JOBS Act’s merits unclear, but it can’t hurt
The JOBS Act is a reflection of Congress in the sense that it contains its own minefields as well as a swamp of unaddressed issues and work not done. Still, it might turn out to be the "game changer" that Obama claimed in his remarks at the signing.
The JOBS Act is the federal government's effort to resuscitate the initial public offering (IPO) market, which has been comatose since 2001 when the dot.com bubble burst and Congress responded with the Sarbanes-Oxley regulatory rules.
The two most significant structural changes in the JOBS Act stem from its creation of a new category of business and a new type of stock market.

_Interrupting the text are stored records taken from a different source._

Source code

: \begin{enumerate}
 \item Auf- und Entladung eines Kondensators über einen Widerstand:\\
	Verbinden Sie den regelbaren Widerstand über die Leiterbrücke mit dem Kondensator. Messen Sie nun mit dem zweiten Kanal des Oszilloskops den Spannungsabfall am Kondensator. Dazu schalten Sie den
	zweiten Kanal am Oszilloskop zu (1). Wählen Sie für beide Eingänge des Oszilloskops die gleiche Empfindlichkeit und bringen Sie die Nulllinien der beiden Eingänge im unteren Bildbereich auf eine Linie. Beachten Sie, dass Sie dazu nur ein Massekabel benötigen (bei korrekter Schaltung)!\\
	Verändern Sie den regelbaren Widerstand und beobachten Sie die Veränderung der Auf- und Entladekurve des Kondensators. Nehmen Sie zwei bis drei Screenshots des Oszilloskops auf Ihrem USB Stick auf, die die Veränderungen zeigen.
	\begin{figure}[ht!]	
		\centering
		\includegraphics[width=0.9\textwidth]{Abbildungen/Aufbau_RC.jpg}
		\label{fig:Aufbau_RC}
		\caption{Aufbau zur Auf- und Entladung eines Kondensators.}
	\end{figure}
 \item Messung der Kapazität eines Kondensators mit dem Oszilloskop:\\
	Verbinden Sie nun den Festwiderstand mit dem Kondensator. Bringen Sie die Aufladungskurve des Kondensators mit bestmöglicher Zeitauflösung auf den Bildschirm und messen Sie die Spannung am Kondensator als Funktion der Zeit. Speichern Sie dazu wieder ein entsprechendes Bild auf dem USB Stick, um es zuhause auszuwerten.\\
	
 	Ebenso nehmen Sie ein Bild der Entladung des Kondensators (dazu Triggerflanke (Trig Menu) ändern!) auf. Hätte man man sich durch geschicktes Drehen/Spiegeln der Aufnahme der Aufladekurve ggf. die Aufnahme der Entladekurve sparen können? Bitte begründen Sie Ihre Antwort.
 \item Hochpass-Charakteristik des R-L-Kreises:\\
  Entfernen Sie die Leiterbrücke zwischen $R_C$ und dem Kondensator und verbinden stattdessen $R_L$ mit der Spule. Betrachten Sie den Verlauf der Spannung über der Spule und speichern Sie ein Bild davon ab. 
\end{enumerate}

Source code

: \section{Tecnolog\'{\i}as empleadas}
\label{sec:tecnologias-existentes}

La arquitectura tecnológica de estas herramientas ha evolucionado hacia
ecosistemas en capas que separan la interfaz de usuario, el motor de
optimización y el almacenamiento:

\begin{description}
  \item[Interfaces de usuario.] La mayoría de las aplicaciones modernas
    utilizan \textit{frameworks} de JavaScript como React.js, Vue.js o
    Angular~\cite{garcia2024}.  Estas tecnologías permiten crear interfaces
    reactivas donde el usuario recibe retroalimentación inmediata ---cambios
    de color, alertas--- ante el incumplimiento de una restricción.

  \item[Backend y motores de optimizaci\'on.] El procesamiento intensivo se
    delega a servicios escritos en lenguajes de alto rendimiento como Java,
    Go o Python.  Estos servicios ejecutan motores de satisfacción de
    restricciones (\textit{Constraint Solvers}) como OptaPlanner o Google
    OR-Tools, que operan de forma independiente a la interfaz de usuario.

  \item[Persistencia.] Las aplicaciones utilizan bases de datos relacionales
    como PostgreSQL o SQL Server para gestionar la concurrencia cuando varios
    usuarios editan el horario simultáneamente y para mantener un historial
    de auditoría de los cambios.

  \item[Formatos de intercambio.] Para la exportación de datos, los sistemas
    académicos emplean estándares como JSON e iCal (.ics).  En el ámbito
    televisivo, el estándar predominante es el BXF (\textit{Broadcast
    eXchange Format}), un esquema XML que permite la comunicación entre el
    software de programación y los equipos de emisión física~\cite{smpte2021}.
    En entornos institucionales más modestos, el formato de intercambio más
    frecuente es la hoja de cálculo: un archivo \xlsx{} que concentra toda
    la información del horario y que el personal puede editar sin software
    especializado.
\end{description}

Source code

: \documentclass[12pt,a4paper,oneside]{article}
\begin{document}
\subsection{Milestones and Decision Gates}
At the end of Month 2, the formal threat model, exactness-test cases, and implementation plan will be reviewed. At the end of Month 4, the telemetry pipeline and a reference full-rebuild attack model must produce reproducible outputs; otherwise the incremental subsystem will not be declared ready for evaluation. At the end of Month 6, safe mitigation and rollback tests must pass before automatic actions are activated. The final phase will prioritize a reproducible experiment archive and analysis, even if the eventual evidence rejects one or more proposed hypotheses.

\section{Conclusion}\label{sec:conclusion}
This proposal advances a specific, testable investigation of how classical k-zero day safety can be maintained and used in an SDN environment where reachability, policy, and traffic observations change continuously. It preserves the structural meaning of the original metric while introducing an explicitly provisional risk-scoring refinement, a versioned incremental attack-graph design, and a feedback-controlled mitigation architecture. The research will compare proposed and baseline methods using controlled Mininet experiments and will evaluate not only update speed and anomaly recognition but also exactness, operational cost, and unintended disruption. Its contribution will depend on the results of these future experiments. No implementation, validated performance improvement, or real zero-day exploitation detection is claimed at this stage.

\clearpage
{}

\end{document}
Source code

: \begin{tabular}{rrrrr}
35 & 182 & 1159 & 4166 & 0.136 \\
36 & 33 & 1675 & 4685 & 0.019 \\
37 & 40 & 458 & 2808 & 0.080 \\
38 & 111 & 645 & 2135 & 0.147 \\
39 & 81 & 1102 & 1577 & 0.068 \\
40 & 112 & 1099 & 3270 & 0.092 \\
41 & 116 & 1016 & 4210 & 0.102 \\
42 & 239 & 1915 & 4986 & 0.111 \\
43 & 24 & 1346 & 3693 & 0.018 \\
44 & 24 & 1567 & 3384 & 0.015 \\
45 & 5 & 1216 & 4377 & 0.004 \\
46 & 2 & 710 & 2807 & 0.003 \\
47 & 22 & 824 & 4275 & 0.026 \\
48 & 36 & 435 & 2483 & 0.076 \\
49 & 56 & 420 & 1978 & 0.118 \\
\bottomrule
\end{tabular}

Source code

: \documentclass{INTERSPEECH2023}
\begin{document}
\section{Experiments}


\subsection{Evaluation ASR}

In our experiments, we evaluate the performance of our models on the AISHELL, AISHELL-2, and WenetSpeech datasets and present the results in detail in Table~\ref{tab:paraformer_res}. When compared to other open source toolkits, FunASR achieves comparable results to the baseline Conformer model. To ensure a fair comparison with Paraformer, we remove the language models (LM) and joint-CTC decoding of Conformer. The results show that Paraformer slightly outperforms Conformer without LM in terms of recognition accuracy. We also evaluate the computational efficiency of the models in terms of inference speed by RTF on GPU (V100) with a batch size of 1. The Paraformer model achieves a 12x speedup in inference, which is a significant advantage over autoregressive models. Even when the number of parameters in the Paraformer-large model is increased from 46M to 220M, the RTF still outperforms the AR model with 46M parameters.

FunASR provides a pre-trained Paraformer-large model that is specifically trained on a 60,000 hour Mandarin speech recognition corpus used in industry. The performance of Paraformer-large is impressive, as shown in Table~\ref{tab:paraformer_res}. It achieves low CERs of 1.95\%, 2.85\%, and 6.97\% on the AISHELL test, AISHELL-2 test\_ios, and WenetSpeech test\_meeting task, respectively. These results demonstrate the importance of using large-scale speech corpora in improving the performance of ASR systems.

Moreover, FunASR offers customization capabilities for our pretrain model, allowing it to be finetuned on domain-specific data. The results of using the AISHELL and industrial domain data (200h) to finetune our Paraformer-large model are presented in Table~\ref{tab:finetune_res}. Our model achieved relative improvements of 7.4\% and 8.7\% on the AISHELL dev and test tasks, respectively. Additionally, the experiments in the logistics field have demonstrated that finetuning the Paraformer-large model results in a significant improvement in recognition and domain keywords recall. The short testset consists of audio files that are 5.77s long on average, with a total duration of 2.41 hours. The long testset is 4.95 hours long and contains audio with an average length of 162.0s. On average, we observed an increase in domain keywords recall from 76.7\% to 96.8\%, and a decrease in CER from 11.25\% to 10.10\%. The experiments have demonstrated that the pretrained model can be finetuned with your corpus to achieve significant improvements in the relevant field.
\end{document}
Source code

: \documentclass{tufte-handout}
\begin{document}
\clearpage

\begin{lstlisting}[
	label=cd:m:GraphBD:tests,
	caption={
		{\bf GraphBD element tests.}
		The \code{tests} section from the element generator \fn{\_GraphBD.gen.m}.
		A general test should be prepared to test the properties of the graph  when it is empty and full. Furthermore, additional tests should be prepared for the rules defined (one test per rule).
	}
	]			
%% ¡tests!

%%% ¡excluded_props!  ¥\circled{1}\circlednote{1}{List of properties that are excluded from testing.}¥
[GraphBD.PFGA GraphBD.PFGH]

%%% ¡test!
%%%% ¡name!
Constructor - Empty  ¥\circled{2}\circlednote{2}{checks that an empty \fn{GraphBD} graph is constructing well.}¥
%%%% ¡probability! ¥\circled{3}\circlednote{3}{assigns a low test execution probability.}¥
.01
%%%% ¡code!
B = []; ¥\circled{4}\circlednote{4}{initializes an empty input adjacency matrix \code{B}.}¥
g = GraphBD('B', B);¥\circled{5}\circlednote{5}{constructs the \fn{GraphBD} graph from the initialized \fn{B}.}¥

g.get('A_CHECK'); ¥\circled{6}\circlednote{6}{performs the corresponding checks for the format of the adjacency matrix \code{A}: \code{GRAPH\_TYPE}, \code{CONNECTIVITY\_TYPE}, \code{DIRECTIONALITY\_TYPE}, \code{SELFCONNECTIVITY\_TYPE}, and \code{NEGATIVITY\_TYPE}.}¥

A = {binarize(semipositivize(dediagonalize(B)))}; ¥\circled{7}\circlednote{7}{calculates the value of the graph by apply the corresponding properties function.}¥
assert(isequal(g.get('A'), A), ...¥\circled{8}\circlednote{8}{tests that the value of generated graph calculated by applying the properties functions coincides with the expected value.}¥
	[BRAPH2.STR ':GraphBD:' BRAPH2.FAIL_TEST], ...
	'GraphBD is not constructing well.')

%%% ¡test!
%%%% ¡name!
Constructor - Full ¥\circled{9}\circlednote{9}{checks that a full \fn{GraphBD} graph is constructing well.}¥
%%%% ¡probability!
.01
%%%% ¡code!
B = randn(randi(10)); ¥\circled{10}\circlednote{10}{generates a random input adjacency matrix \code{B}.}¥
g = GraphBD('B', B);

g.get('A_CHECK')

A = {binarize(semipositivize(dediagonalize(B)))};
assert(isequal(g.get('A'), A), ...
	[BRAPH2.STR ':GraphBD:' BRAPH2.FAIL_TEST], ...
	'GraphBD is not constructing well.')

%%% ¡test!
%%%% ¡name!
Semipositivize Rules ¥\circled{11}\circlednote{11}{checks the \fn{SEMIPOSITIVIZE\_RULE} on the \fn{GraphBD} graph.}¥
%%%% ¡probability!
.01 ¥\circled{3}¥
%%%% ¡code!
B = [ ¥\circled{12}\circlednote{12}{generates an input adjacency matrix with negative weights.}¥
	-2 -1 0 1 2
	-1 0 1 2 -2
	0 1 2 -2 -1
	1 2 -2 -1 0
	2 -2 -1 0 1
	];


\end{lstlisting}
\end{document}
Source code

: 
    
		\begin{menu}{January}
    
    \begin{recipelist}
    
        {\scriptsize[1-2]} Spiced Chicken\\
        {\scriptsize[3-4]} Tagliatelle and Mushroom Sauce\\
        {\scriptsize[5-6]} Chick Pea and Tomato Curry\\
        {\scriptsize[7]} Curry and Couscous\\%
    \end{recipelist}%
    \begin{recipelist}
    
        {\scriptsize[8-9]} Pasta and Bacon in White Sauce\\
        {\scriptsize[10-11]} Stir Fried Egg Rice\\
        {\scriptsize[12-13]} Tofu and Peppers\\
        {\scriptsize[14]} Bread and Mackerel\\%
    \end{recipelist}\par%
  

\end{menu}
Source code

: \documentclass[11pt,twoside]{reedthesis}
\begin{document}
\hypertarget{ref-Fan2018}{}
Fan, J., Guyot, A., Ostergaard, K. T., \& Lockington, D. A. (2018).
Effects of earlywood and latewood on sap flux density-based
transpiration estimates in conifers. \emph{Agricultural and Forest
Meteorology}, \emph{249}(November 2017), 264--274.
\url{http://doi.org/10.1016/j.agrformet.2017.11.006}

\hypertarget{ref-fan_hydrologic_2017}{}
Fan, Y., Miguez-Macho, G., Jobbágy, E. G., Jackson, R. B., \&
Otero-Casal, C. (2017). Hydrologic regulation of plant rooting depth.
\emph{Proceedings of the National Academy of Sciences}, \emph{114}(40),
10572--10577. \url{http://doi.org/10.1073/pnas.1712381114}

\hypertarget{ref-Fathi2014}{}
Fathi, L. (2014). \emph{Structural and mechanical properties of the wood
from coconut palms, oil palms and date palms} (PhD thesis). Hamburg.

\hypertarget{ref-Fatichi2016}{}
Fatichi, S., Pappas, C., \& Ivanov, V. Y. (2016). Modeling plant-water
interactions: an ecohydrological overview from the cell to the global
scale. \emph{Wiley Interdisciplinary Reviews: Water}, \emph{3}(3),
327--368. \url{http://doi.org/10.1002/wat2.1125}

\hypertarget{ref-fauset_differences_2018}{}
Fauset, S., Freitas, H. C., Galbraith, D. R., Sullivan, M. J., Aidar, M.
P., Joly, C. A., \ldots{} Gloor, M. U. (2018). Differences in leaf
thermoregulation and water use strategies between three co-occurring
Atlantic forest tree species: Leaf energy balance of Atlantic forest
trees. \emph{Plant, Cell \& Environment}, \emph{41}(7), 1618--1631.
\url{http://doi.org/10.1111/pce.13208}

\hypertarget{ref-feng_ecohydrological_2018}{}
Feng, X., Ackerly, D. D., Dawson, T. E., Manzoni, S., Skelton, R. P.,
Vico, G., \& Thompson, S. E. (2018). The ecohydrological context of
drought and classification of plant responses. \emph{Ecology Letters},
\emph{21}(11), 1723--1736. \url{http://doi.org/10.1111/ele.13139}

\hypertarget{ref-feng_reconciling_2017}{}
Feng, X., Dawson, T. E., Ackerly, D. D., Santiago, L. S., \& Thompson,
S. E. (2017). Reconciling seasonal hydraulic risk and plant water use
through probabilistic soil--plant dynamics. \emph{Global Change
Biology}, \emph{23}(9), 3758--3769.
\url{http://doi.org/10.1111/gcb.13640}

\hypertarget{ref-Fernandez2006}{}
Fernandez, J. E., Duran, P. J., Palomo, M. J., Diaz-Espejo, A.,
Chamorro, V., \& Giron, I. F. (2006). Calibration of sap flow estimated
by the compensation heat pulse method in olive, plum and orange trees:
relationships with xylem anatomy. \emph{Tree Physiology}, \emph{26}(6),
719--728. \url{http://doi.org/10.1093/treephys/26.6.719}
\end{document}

The newly defined, "emerging growth companies" are those with revenues up to $1 billion a year, and the new law would cut them some slack in terms of the financial reporting now required for a public stock offering. To accommodate the hot, rapidly growing high-tech firms, for example, the new regulations would require only two years of externally audited financial statements instead of the three years now needed.
The new type of market, defined as "crowdfunding," would allow a company to sell up to $1 million worth of stock, through the Internet or any other way, without registering with the Securities and Exchange Commission. The size of each investment would be limited to $2,000 or, in some cases, to a percentage of the investor's annual income or net worth.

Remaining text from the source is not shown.